Assignment ::
Starting at the line that contains "- QC3 Voltages", restate every line word for word through the end of the entries.

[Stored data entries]
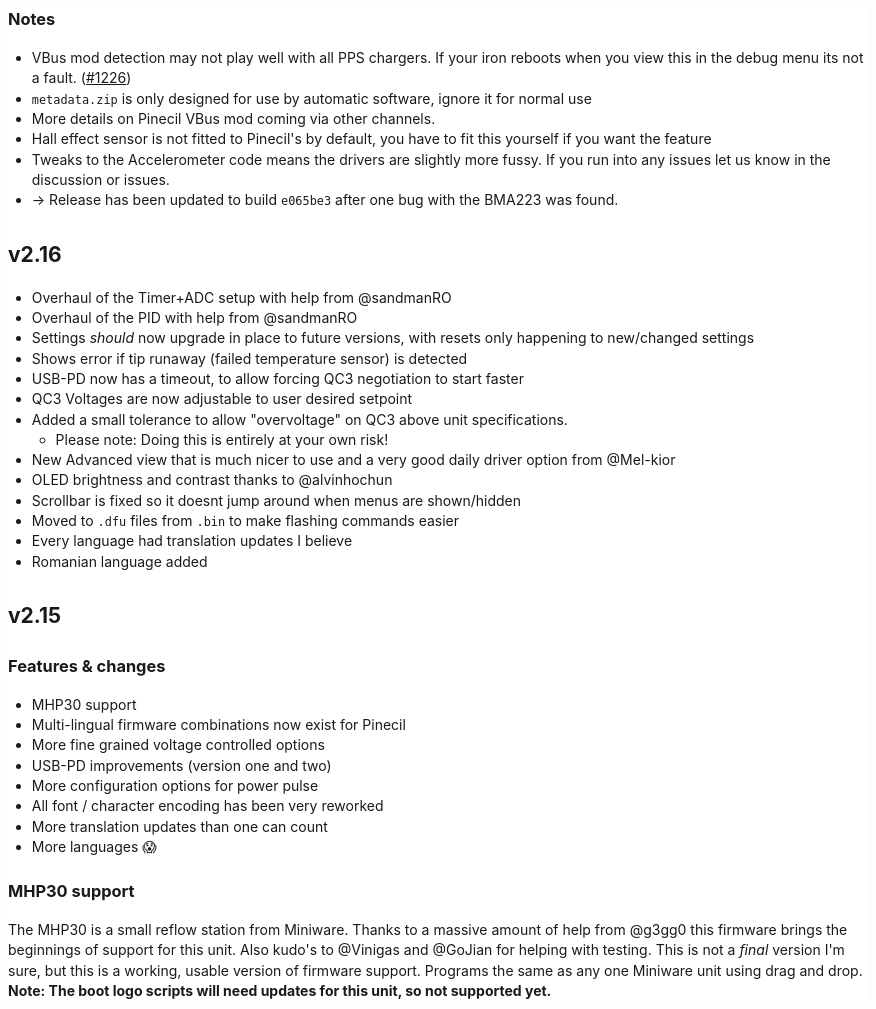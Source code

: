 ### Notes

- VBus mod detection may not play well with all PPS chargers. If your iron reboots when you view this in the debug menu its not a fault. ([#1226](https://github.com/Ralim/IronOS/issues/1226))
- `metadata.zip` is only designed for use by automatic software, ignore it for normal use
- More details on Pinecil VBus mod coming via other channels.
- Hall effect sensor is not fitted to Pinecil's by default, you have to fit this yourself if you want the feature
- Tweaks to the Accelerometer code means the drivers are slightly more fussy. If you run into any issues let us know in the discussion or issues.
- -> Release has been updated to build `e065be3` after one bug with the BMA223 was found.


## v2.16

- Overhaul of the Timer+ADC setup with help from @sandmanRO
- Overhaul of the PID with help from @sandmanRO
- Settings _should_ now upgrade in place to future versions, with resets only happening to new/changed settings
- Shows error if tip runaway (failed temperature sensor) is detected
- USB-PD now has a timeout, to allow forcing QC3 negotiation to start faster
- QC3 Voltages are now adjustable to user desired setpoint
- Added a small tolerance to allow "overvoltage" on QC3 above unit specifications.
    - Please note: Doing this is entirely at your own risk!
- New Advanced view that is much nicer to use and a very good daily driver option from @Mel-kior
- OLED brightness and contrast thanks to @alvinhochun
- Scrollbar is fixed so it doesnt jump around when menus are shown/hidden
- Moved to `.dfu` files from `.bin` to make flashing commands easier
- Every language had translation updates I believe
- Romanian language added


## v2.15

### Features & changes

- MHP30 support
- Multi-lingual firmware combinations now exist for Pinecil
- More fine grained voltage controlled options
- USB-PD improvements (version one and two)
- More configuration options for power pulse
- All font / character encoding has been very reworked
- More translation updates than one can count
- More languages 😱

### MHP30 support

The MHP30 is a small reflow station from Miniware.
Thanks to a massive amount of help from @g3gg0 this firmware brings the beginnings of support for this unit.
Also kudo's to @Vinigas  and @GoJian for helping with testing.
This is not a _final_ version I'm sure, but this is a working, usable version of firmware support.
Programs the same as any one Miniware unit using drag and drop.
**Note: The boot logo scripts will need updates for this unit, so not supported yet.**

Task output ::
- QC3 Voltages are now adjustable to user desired setpoint
- Added a small tolerance to allow "overvoltage" on QC3 above unit specifications.
    - Please note: Doing this is entirely at your own risk!
- New Advanced view that is much nicer to use and a very good daily driver option from @Mel-kior
- OLED brightness and contrast thanks to @alvinhochun
- Scrollbar is fixed so it doesnt jump around when menus are shown/hidden
- Moved to `.dfu` files from `.bin` to make flashing commands easier
- Every language had translation updates I believe
- Romanian language added


## v2.15

### Features & changes

- MHP30 support
- Multi-lingual firmware combinations now exist for Pinecil
- More fine grained voltage controlled options
- USB-PD improvements (version one and two)
- More configuration options for power pulse
- All font / character encoding has been very reworked
- More translation updates than one can count
- More languages 😱

### MHP30 support

The MHP30 is a small reflow station from Miniware.
Thanks to a massive amount of help from @g3gg0 this firmware brings the beginnings of support for this unit.
Also kudo's to @Vinigas  and @GoJian for helping with testing.
This is not a _final_ version I'm sure, but this is a working, usable version of firmware support.
Programs the same as any one Miniware unit using drag and drop.
**Note: The boot logo scripts will need updates for this unit, so not supported yet.**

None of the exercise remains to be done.